As I've spent so much time lurking about here, I think it's time I came off of a story or two. Here is the first. I may sound hokey, but I do not like fictional ghost stories, I only like local legends and actual events. This story is true to the best of my knowledge. I have only left off the names of those involved.
Before I became a science teacher, I was an Air Traffic Control Specialist in the US Navy. I was stationed at NAS Cecil Field in Jacksonville, FL from 1984 -1990 during which I spent numerous hours in the control tower on mid watches (from 10:00pm - 6:30am). Most of the time I was at Cecil, we would have two people in the tower during these hours even though we did have a couple of periods where only one person was in the tower on mids. The only restroom was located directly below the tower on the fourth floor landing. I always felt uncomfortable going into there at night. Actually, it wasn't the restroom as much as it was the fourth floor landing itself. I blew it off most of the time as my imagination because the fourth floor landing was poorly lighted.

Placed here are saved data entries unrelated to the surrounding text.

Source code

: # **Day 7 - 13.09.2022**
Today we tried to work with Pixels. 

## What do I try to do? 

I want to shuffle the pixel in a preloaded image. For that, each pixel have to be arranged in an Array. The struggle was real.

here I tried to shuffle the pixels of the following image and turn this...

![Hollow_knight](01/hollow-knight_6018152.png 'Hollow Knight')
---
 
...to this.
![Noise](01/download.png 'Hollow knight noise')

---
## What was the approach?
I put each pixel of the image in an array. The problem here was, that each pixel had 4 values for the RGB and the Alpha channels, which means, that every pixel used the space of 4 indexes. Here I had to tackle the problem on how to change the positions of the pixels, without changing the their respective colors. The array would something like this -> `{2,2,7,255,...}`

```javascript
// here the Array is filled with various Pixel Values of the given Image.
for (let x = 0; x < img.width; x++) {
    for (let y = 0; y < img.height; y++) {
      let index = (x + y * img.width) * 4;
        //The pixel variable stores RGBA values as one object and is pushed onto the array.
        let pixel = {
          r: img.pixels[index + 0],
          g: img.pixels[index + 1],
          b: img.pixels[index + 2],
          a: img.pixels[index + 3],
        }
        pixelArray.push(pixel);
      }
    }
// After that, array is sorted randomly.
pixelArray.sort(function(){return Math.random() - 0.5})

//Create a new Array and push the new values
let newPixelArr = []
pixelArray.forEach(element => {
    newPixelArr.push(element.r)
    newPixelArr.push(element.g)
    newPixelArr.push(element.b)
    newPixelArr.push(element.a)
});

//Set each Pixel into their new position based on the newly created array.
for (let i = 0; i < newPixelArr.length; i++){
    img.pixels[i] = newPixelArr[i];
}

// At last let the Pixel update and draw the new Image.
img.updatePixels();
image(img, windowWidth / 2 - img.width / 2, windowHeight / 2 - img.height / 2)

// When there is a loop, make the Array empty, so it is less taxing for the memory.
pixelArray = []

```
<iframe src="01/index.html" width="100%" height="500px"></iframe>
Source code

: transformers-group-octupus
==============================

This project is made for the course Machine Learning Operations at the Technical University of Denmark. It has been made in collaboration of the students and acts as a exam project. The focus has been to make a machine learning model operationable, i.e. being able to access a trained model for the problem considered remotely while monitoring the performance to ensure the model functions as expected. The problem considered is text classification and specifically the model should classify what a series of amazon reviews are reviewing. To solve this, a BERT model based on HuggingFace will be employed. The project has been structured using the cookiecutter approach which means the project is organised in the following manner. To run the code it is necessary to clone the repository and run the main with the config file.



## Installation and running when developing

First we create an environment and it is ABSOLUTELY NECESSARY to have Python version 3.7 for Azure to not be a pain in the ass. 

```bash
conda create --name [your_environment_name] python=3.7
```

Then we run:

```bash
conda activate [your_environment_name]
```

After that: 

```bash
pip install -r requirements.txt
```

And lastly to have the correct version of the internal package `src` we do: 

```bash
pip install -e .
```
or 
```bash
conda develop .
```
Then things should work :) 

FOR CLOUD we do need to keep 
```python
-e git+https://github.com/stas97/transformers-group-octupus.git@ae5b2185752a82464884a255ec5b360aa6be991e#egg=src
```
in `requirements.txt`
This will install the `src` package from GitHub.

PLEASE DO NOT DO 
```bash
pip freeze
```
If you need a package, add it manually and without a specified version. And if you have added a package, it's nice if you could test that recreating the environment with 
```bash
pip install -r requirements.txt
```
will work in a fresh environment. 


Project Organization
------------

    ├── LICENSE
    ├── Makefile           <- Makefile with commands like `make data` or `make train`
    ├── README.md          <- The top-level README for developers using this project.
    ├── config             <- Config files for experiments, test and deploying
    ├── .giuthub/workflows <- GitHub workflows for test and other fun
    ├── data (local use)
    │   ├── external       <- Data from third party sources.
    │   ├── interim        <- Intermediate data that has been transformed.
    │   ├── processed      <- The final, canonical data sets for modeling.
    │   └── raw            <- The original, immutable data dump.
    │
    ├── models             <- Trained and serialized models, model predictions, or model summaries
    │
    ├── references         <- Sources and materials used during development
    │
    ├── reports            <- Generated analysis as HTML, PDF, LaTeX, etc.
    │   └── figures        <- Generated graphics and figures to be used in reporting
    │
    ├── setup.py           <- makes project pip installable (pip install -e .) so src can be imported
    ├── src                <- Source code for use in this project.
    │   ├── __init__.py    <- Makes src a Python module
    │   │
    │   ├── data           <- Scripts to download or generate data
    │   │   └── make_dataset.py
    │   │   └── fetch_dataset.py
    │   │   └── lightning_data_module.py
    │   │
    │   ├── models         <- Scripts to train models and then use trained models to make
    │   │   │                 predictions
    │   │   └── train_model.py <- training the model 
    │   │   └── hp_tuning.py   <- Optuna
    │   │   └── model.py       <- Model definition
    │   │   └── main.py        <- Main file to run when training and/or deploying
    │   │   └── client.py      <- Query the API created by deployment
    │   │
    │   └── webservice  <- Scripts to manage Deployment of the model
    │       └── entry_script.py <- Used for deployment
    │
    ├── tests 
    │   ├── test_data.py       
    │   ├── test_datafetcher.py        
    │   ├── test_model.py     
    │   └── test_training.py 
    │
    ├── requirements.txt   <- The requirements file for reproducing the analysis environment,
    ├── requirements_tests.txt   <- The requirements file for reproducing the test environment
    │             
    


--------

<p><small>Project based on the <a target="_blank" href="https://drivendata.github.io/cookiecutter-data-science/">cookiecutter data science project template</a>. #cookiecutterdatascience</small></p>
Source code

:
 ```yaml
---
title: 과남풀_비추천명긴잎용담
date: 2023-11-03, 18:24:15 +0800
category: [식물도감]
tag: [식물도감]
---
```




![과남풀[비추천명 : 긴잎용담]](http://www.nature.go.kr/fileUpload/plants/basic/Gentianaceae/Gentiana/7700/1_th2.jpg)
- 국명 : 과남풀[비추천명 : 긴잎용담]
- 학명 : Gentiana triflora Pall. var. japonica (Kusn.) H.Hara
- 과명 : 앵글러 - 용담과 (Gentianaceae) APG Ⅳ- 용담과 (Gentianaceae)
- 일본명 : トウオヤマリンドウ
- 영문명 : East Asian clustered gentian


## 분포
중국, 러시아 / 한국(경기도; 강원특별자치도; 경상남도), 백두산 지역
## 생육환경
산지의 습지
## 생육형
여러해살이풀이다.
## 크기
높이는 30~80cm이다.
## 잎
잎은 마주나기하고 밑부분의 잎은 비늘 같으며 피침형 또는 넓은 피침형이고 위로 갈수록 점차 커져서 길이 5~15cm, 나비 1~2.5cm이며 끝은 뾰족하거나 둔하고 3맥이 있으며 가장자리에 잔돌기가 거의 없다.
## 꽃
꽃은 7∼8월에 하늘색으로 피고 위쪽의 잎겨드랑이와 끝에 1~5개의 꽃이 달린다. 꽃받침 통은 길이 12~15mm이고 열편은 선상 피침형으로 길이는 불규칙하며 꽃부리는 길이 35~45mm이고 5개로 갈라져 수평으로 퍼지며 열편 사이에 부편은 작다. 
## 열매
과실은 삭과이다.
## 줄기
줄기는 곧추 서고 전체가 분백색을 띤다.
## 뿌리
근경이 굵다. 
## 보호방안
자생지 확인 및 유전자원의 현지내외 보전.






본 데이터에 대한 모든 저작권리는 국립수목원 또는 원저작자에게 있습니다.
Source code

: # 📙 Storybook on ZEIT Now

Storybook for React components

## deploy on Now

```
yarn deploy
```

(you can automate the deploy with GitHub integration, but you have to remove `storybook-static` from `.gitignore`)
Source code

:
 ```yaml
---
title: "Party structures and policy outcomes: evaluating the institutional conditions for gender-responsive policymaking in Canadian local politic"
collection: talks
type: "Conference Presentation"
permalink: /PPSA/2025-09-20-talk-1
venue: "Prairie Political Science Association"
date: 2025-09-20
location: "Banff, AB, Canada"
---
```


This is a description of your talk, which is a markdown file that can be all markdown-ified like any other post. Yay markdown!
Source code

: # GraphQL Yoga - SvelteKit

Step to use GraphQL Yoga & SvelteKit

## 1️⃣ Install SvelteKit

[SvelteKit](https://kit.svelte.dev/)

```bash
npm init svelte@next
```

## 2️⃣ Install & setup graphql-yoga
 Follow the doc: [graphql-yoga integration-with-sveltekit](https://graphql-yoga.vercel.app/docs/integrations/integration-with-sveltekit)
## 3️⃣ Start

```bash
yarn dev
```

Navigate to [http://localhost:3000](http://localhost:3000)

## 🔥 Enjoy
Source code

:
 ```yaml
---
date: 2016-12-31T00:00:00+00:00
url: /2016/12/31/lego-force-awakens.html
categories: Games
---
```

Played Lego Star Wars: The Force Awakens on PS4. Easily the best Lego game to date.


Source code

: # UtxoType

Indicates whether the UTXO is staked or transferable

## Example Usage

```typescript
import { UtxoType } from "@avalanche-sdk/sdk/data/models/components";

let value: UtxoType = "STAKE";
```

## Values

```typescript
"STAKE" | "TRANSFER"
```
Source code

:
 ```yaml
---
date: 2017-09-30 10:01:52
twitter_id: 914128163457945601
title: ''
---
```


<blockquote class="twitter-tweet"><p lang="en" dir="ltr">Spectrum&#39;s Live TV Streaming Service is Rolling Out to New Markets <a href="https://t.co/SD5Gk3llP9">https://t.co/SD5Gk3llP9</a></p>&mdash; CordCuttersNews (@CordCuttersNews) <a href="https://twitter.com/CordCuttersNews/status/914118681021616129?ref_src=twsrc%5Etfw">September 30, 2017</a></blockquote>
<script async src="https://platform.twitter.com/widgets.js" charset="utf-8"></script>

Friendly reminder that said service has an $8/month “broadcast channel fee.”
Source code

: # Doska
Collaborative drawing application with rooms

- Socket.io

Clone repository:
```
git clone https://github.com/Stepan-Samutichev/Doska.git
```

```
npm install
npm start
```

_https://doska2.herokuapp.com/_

Many times I heard the door to the tower open and close. The funny thing is that the door (which is on the fourth floor landing) is controlled by a five button electric cipher lock which makes a very distinctive "snap" when the door is opened. Also, only controllers are given the combination. If I was talking to airplanes, I wouldn't bother to look to see who was there. Sometimes it was another controller and sometimes nobody came up the ladder. A couple of times I heard footsteps coming up the ladder (it has steel steps) which would stop in the tower cab itself (about 8 feet behind me). The other thing that I heard was the toilet flushing when there was nobody in the restroom below. There were only three other people in the building and they had a bathroom four floors below. Still, I blew it off as my imagination working overtime in a post W.W.II building.
I found out that it was not just MY imagination one mid watch in 1987. I was standing watch with a twenty year veteran controller who had completed two tours at Cecil (10 years total). We were doing the end of the day paperwork when I heard the cipher lock snap, the door open, and the footsteps up the ladder, stopping in the tower cab. I turned to see who was coming up at the same time the other controller turned around to do the same. There was nobody there. The other controller looked at me and smiled, and I smiled back at him. We did not say a word, we both turned back around and went right back to what we were doing.
I never discussed any of this with any controllers because we all have to meet physical standards annually, which also means we have to be mentally competent. Controllers who see UFO's and/or ghosts and in the tower don't control too long. One night I was in radar and another controller was in the tower by himself. I heard the other radar controller teasing the tower controller over the coordination phone line about being afraid of the "Tower Ghost." The tower controller was getting angry and demanding that we send someone up to keep him company. I asked the other radar controller jokingly about this "Tower Ghost." I did not let on that I had ever experienced a thing. The radar controller acted like I was daft. "Haven't you ever heard the toilet flushing and the door opening?" he said. I stilled played dumb. He went on that this happened often with the guy who was up there at the moment and that he did not want to ever have to stay up there by himself. The other radar controller continued to relate the exact same events that I had heard on many nights. I asked a few other controllers and a few of them came clean with their own stories, while others either seemed to be playing dumb or outright stated that it was just people's imaginations running wild.
None of the old timers at the airport ever knew of a controller who died while stationed at Cecil, but there have been many crashes of aircraft. One controller said the ghost was one of the pilots who died in 1984 (6 months before I got there) when a Ground Controller made a fatal error resulting in a collision between a departing A-7 and an S-3 that was crossing the runway (one person died in the A-7 and I think four people died in the S-3). The story was that there was a pissed off pilot looking for AC1 XXX. Of course this part is conjecture and I would ask, then why does the pilot stopped off to relieve himself from time to time?